President Obama on Monday said his administration will take major steps to protect the privacy of students who use software in the classroom — and make sure that the data collected in schools is only used for educational purposes.
Obama also announced that companies have signed onto a pledge to "enhance privacy for students" by providing parents, students and educators with "important protections" against data misuse. Pledge signers promise not to do things such as sell student information, target students with behavioral ads or use data for anything other than authorized educational purposes. The pledge is backed by the Software & Information Industry Association and the Future of Privacy Forum. Companies that signed the pledge included Apple and Microsoft, as well as textbook publisher Houghton Mifflin Harcourt.
Notably not on the list? Major education data players such as Amazon and Google, which both provide data, e-mail and other services to schools. Both tech firms are also making pushes to get their hardware — Google's lightweight Chromebook laptops and Amazon's Kindle tablets — in front of students of all ages.
Earlier this year, Google said it would stop using data pulled from its "Google Apps for Education" product, used by schools to handle e-mails and documents, for advertising purposes. The company had faced strong criticism for the practice; its arch-rival Microsoft even lent its weight to a Massachusetts bill to restrict commercial use of data in schools.
Google declined to comment on the president's new pledge; Amazon did not immediately respond to a request for comment.
"I want to encourage every company that provides these technologies to our school to join this effort," Obama said, adding that the government will "make sure" that parents and students know which companies have not signed the new pledge.
More and more classrooms across the country are moving to put high-tech education tools such as tablets into the hands of their students, saying that doing so lets educators offer more personalized instruction and tools to better monitor how students do in day-to-day activities.
But privacy advocates have raised concerns about technology in the classroom, saying that while adding software does have its benefits for students, there's also a worry that using high-tech teaching tools is building a data profile that will be impossible for kids to escape down the line.
It would be troubling if companies "have a record of what you do in 1st grade, 3rd grade, high school and college," said Bradley Shear, an attorney who specializes in education and technology issues.

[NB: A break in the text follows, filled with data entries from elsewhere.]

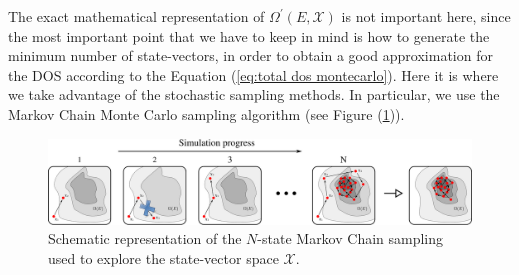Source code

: \documentclass[a4paper,12pt]{article}
\begin{document}
The exact mathematical representation of $\Omega^\prime\left(E,\boldsymbol{\mathcal{X}}\right)$ is not important here, since the most
important point that we have to keep in mind is how to generate the minimum number of state-vectors, in order
to obtain a good approximation for the DOS according to the Equation (\ref{eq:total dos montecarlo}).
Here it is where we take advantage of the stochastic sampling methods. In particular, we use the
Markov Chain Monte Carlo sampling algorithm (see Figure (\ref{fig: schematic diagram of markov chain})).

\begin{figure}[h]
\centering
\includegraphics[scale=0.3]{images/stateVectorSearch.eps}
\caption{\footnotesize{
Schematic representation of the $N$-state Markov Chain sampling used to explore the state-vector space $\mathcal{X}$.
}}
\label{fig: schematic diagram of markov chain}
\end{figure}
\end{document}
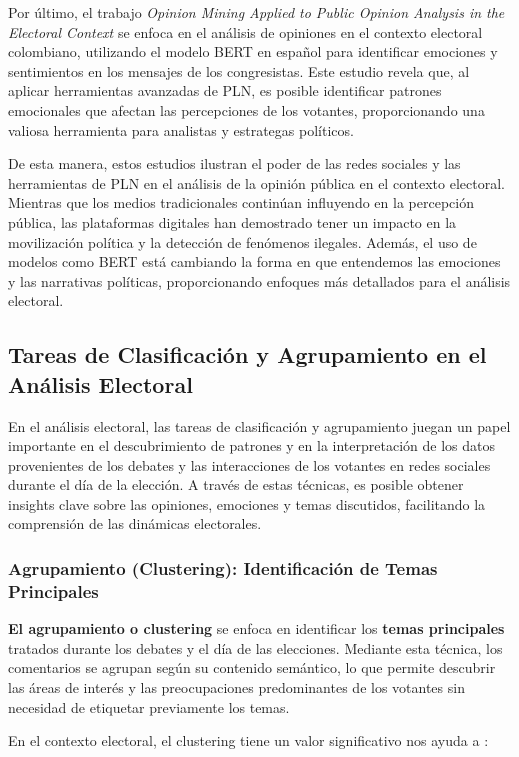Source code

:\documentclass[10pt, a4paper]{article}
\begin{document}
	Por último, el trabajo \textit{Opinion Mining Applied to Public Opinion Analysis in the Electoral Context} \parencite{Castiblanco2022} se enfoca en el análisis de opiniones en el contexto electoral colombiano, utilizando el modelo BERT en español para identificar emociones y sentimientos en los mensajes de los congresistas. Este estudio revela que, al aplicar herramientas avanzadas de PLN, es posible identificar patrones emocionales que afectan las percepciones de los votantes, proporcionando una valiosa herramienta para analistas y estrategas políticos. 
	
	De esta manera, estos estudios ilustran el poder de las redes sociales y las herramientas de PLN en el análisis de la opinión pública en el contexto electoral. Mientras que los medios tradicionales continúan influyendo en la percepción pública, las plataformas digitales han demostrado tener un impacto en la movilización política y la detección de fenómenos ilegales. Además, el uso de modelos como BERT está cambiando la forma en que entendemos las emociones y las narrativas políticas, proporcionando enfoques más detallados para el análisis electoral.
	
	
	\subsection{Tareas de Clasificación y Agrupamiento en el Análisis Electoral}
	En el análisis electoral, las tareas de clasificación y agrupamiento juegan un papel importante en el descubrimiento de patrones y en la interpretación de los datos provenientes de los debates y las interacciones de los votantes en redes sociales durante el día de la elección. A través de estas técnicas, es posible obtener insights clave sobre las opiniones, emociones y temas discutidos, facilitando la comprensión de las dinámicas electorales.
	
	\subsubsection{Agrupamiento (Clustering): Identificación de Temas Principales}
	\textbf{El agrupamiento o clustering} se enfoca en identificar los \textbf{temas principales} tratados durante los debates y el día de las elecciones. Mediante esta técnica, los comentarios se agrupan según su contenido semántico, lo que permite descubrir las áreas de interés y las preocupaciones predominantes de los votantes sin necesidad de etiquetar previamente los temas.
	
	En el contexto electoral, el clustering tiene un valor significativo nos ayuda a :
	
\end{document}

Having such comprehensive data on children, he said, could lead to discrimination down the line when those students enter the workforce.
"We want to see kids use the newest, latest and greatest technology," Shear said. "But absent strong federal law and privacy protections, how can we trust that our kids are not going to be discriminated against for what they're doing today?"
Obama also said that he is introducing a new legislation proposal that guarantees information collected from the classroom is used only for educational purposes. The president didn't give many details on how, specifically, the policy will accomplish that goal.
But, according to the White House, the law draws its inspiration from a California statute passed earlier this year. The California measure was hailed as a landmark piece of legislation when it became law in September 2014, in part because it says companies can be punished for violating privacy laws when it comes to data collected from schools.
Currently, federal law can only impose penalties on schools that violate these laws, Shear said. Making companies liable for data misuse or data breaches would certainly give education technology vendors a stronger incentive to protect that information, he said.
Student and children's privacy advocates cheered the fact that the administration had addressed the issue at all. "We applaud President Obama for standing up for schoolchildren, who deserve the opportunity to use educational Web sites and apps to enrich their learning without fear that their personal information will be exploited for commercial purposes or fall into the wrong hands," said James P. Steyer, chief executive and founder of the family technology advocacy group, Common Sense Media.
Disclosure: Amazon founder and CEO Jeff Bezos owns The Washington Post.